_Task instructions_. Look for the word "between" in the entries and copy every line where it shows up.

[Information Boundary: Start]

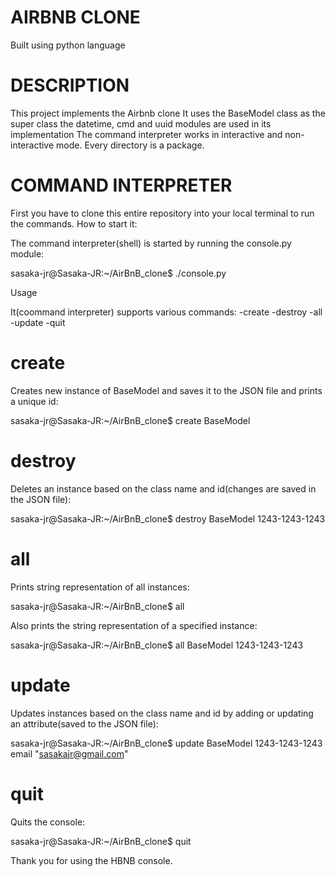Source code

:# AIRBNB CLONE
Built using python language

# DESCRIPTION

This project implements the Airbnb clone It uses the BaseModel class as the super class the datetime, cmd and uuid modules are used in its implementation The command interpreter works in interactive and non-interactive mode. Every directory is a package.

# COMMAND INTERPRETER
First you have to clone this entire repository into your local terminal to run the commands.
How to start it:

The command interpreter(shell) is started by running the console.py module:

sasaka-jr@Sasaka-JR:~/AirBnB_clone$ ./console.py

Usage

It(coommand interpreter) supports various commands: -create -destroy -all -update -quit

# create

Creates new instance of BaseModel and saves it to the JSON file and prints a unique id:

sasaka-jr@Sasaka-JR:~/AirBnB_clone$ create BaseModel

# destroy

Deletes an instance based on the class name and id(changes are saved in the JSON file):

sasaka-jr@Sasaka-JR:~/AirBnB_clone$ destroy BaseModel 1243-1243-1243

# all

Prints string representation of all instances:

sasaka-jr@Sasaka-JR:~/AirBnB_clone$ all

Also prints the string representation of a specified instance:

sasaka-jr@Sasaka-JR:~/AirBnB_clone$ all BaseModel 1243-1243-1243

# update

Updates instances based on the class name and id by adding or updating an attribute(saved to the JSON file):

sasaka-jr@Sasaka-JR:~/AirBnB_clone$ update BaseModel 1243-1243-1243 email "sasakajr@gmail.com"

# quit

Quits the console:

sasaka-jr@Sasaka-JR:~/AirBnB_clone$ quit

Thank you for using the HBNB console.

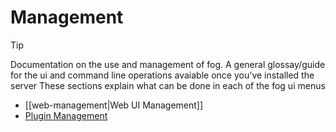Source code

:# Management

>[!tip]
>Documentation on the use and management of fog. A general glossay/guide for the ui and command line operations avaiable once you've installed the server
>These sections explain what can be done in each of the fog ui menus
>- [[web-management|Web UI Management]]
>- [Plugin Management](management/plugins/plugin-management)

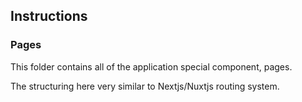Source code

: ## Instructions

### Pages

This folder contains all of the application special component, pages.

The structuring here very similar to Nextjs/Nuxtjs routing system.
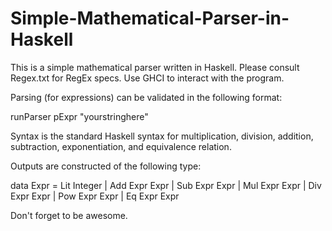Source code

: # Simple-Mathematical-Parser-in-Haskell
This is a simple mathematical parser written in Haskell. Please consult Regex.txt for RegEx specs. Use GHCI to interact with the program.

Parsing (for expressions) can be validated in the following format:
  
  runParser pExpr "yourstringhere"
  
Syntax is the standard Haskell syntax for multiplication, division, addition, subtraction, exponentiation, and equivalence relation.

Outputs are constructed of the following type:

data Expr = Lit Integer
          | Add Expr Expr
          | Sub Expr Expr
          | Mul Expr Expr
          | Div Expr Expr
          | Pow Expr Expr
          | Eq Expr Expr

Don't forget to be awesome.

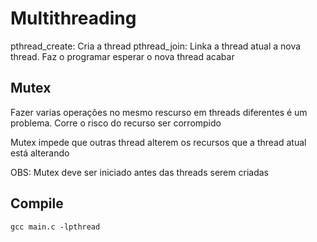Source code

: # Multithreading

pthread_create: Cria a thread
pthread_join: Linka a thread atual a nova thread. Faz o programar esperar o nova thread acabar

## Mutex

Fazer varias operações no mesmo rescurso em threads diferentes é um problema. Corre o risco do recurso ser corrompido

Mutex impede que outras thread alterem os recursos que a thread atual está alterando

OBS: Mutex deve ser iniciado antes das threads serem criadas

## Compile

    gcc main.c -lpthread
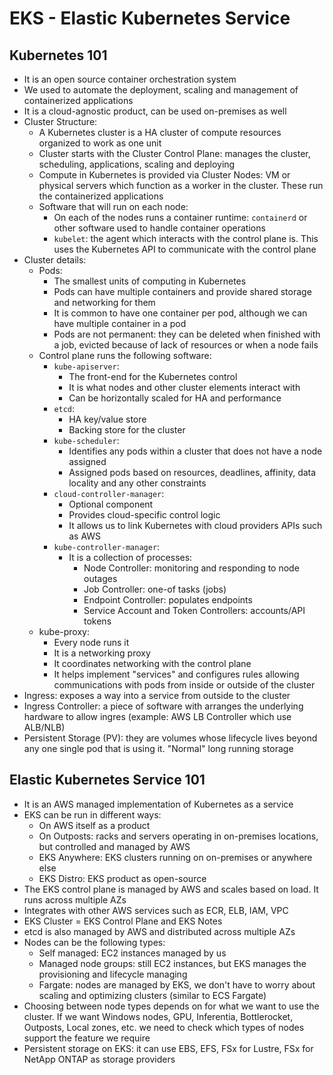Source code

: # EKS - Elastic Kubernetes Service

## Kubernetes 101

- It is an open source container orchestration system
- We used to automate the deployment, scaling and management of containerized applications
- It is a cloud-agnostic product, can be used on-premises as well
- Cluster Structure:
    - A Kubernetes cluster is a HA cluster of compute resources organized to work as one unit
    - Cluster starts with the Cluster Control Plane: manages the cluster, scheduling, applications, scaling and deploying
    - Compute in Kubernetes is provided via Cluster Nodes: VM or physical servers which function as a worker in the cluster. These run the containerized applications
    - Software that will run on each node:
        - On each of the nodes runs a container runtime: `containerd` or other software used to handle container operations
        - `kubelet`: the agent which interacts with the control plane is. This uses the Kubernetes API to communicate with the control plane
- Cluster details:
    - Pods: 
        - The smallest units of computing in Kubernetes
        - Pods can have multiple containers and provide shared storage and networking for them
        - It is common to have one container per pod, although we can have multiple container in a pod
        - Pods are not permanent: they can be deleted when finished with a job, evicted because of lack of resources or when a node fails
    - Control plane runs the following software:
        - `kube-apiserver`: 
            - The front-end for the Kubernetes control 
            - It is what nodes and other cluster elements interact with
            - Can be horizontally scaled for HA and performance
        - `etcd`:
            - HA key/value store
            - Backing store for the cluster
        - `kube-scheduler`:
            - Identifies any pods within a cluster that does not have a node assigned
            - Assigned pods based on resources, deadlines, affinity, data locality and any other constraints
        - `cloud-controller-manager`:
            - Optional component
            - Provides cloud-specific control logic
            - It allows us to link Kubernetes with cloud providers APIs such as AWS
        - `kube-controller-manager`:
            - It is a collection of processes:
                - Node Controller: monitoring and responding to node outages
                - Job Controller: one-of tasks (jobs)
                - Endpoint Controller: populates endpoints 
                - Service Account and Token Controllers: accounts/API tokens
    - kube-proxy:
        - Every node runs it
        - It is a networking proxy
        - It coordinates networking with the control plane
        - It helps implement "services" and configures rules allowing communications with pods from inside or outside of the cluster
- Ingress: exposes a way into a service from outside to the cluster
- Ingress Controller: a piece of software with arranges the underlying hardware to allow ingres (example: AWS LB Controller which use ALB/NLB)
- Persistent Storage (PV): they are volumes whose lifecycle lives beyond any one single pod that is using it. "Normal" long running storage

## Elastic Kubernetes Service 101

- It is an AWS managed implementation of Kubernetes as a service
- EKS can be run in different ways:
    - On AWS itself as a product
    - On Outposts: racks and servers operating in on-premises locations, but controlled and managed by AWS
    - EKS Anywhere: EKS clusters running on on-premises or anywhere else
    - EKS Distro: EKS product as open-source
- The EKS control plane is managed by AWS and scales based on load. It runs across multiple AZs
- Integrates with other AWS services such as ECR, ELB, IAM, VPC
- EKS Cluster = EKS Control Plane and EKS Notes
- etcd is also managed by AWS and distributed across multiple AZs
- Nodes can be the following types:
    - Self managed: EC2 instances managed by us
    - Managed node groups: still EC2 instances, but EKS manages the provisioning and lifecycle managing
    - Fargate: nodes are managed by EKS, we don't have to worry about scaling and optimizing clusters (similar to ECS Fargate)
- Choosing between node types depends on for what we want to use the cluster. If we want Windows nodes, GPU, Inferentia, Bottlerocket, Outposts, Local zones, etc. we need to check which types of nodes support the feature we require
- Persistent storage on EKS: it can use EBS, EFS, FSx for Lustre, FSx for NetApp ONTAP as storage providers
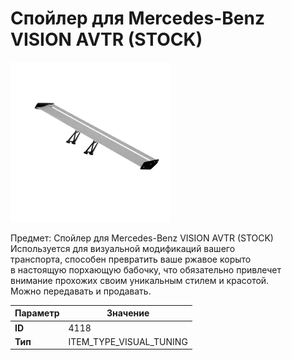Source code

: # Спойлер для Mercedes-Benz VISION AVTR (STOCK)

![Item Image](../img/4118.webp?raw=true)

Предмет: Спойлер для Mercedes-Benz VISION AVTR (STOCK)<br>Используется для визуальной модификаций вашего<br>транспорта, способен превратить ваше ржавое корыто<br>в настоящую порхающую бабочку, что обязательно привлечет<br>внимание прохожих своим уникальным стилем и красотой.<br>Можно передавать и продавать.


| Параметр | Значение |
|----------|----------|
| **ID** | 4118 |
| **Тип** | ITEM_TYPE_VISUAL_TUNING |

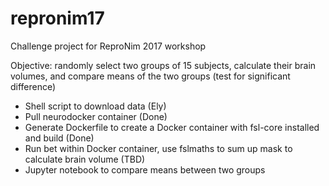 # repronim17
Challenge project for ReproNim 2017 workshop

Objective: randomly select two groups of 15 subjects, calculate their brain volumes, and compare means of the two groups (test for significant difference)

* Shell script to download data (Ely)
* Pull neurodocker container (Done)
* Generate Dockerfile to create a Docker container with fsl-core installed and build (Done)
* Run bet within Docker container, use fslmaths to sum up mask to calculate brain volume (TBD)
* Jupyter notebook to compare means between two groups
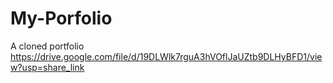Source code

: # My-Porfolio
A cloned portfolio
https://drive.google.com/file/d/19DLWlk7rguA3hVOflJaUZtb9DLHyBFD1/view?usp=share_link
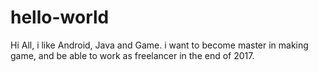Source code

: # hello-world
Hi All, i like Android, Java and Game. i want to become master in making game, and be able to work as freelancer in the end of 2017.
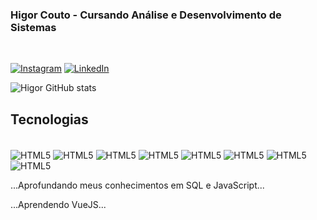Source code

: ### Higor Couto - Cursando Análise e Desenvolvimento de Sistemas

</br>

[![Instagram](https://img.shields.io/badge/Instagram-E4405F?style=for-the-badge&logo=instagram&logoColor=white)](https://www.instagram.com/higorcda_)
[![LinkedIn](https://img.shields.io/badge/LinkedIn-0077B5?style=for-the-badge&logo=linkedin&logoColor=white)](https://www.linkedin.com/in/higorcda)

![Higor GitHub stats](https://github-readme-stats.vercel.app/api?username=Higorcda&show_icons=true&theme=radical)

## Tecnologias

<div style="display: inline-block;"></br>
    <img align="center" alt="HTML5" title="HTML5" src="https://img.shields.io/badge/HTML5-E34F26?style=for-the-badge&logo=html5&logoColor=white">
    <img align="center" alt="HTML5" title="HTML5" src="https://img.shields.io/badge/CSS3-1572B6?style=for-the-badge&logo=css3&logoColor=white">
    <img align="center" alt="HTML5" title="HTML5" src="https://img.shields.io/badge/JavaScript-F7DF1E?style=for-the-badge&logo=javascript&logoColor=black">
    <img align="center" alt="HTML5" title="HTML5" src="https://img.shields.io/badge/PHP-777BB4?style=for-the-badge&logo=php&logoColor=white">
    <img align="center" alt="HTML5" title="HTML5" src="https://img.shields.io/badge/Node.js-43853D?style=for-the-badge&logo=node.js&logoColor=white">
    <img align="center" alt="HTML5" title="HTML5" src="https://img.shields.io/badge/MySQL-00000F?style=for-the-badge&logo=mysql&logoColor=white">
    <img align="center" alt="HTML5" title="HTML5" src="https://img.shields.io/badge/SQLite-07405E?style=for-the-badge&logo=sqlite&logoColor=white">
    <img align="center" alt="HTML5" title="HTML5" src="https://img.shields.io/badge/Python-3776AB?style=for-the-badge&logo=python&logoColor=white">
</div>

</br>

...Aprofundando meus conhecimentos em SQL e JavaScript...

...Aprendendo VueJS...
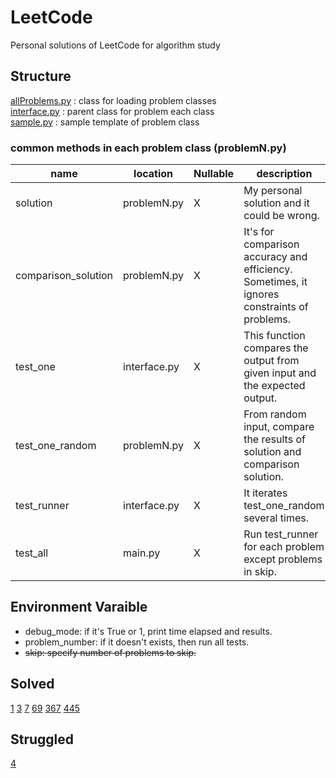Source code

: # LeetCode
Personal solutions of LeetCode for algorithm study

## Structure
[allProblems.py](solutions/allProblems.py) : class for loading problem classes <br>
[interface.py](solutions/interface.py) : parent class for problem each class <br>
[sample.py](solutions/sample.py) : sample template of problem class

### common methods in each problem class (problemN.py)
|name|location|Nullable|description|
|---|---|---|---|
|solution|problemN.py|X|My personal solution and it could be wrong.|
|comparison_solution|problemN.py|X|It's for comparison accuracy and efficiency. Sometimes, it ignores constraints of problems.|
|test_one|interface.py|X|This function compares the output from given input and the expected output.|
|test_one_random|problemN.py|X|From random input, compare the results of solution and comparison solution.|
|test_runner|interface.py|X|It iterates test_one_random several times.|
|test_all|main.py|X|Run test_runner for each problem except problems in skip.|

## Environment Varaible
- debug_mode: if it's True or 1, print time elapsed and results.
- problem_number: if it doesn't exists, then run all tests.
- ~~skip: specify number of problems to skip.~~

## Solved
[1](solutions/problem1.py)
[3](solutions/problem3.py)
[7](solutions/problem7.py)
[69](solutions/problem69.py)
[367](solutions/problem367.py)
[445](solutions/problem445.py)

## Struggled
[4](solutions/problem4.py)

[Information Boundary: End]

_Worked solution_.
- Choosing between node types depends on for what we want to use the cluster. If we want Windows nodes, GPU, Inferentia, Bottlerocket, Outposts, Local zones, etc. we need to check which types of nodes support the feature we require
* Jupyter notebook to compare means between two groups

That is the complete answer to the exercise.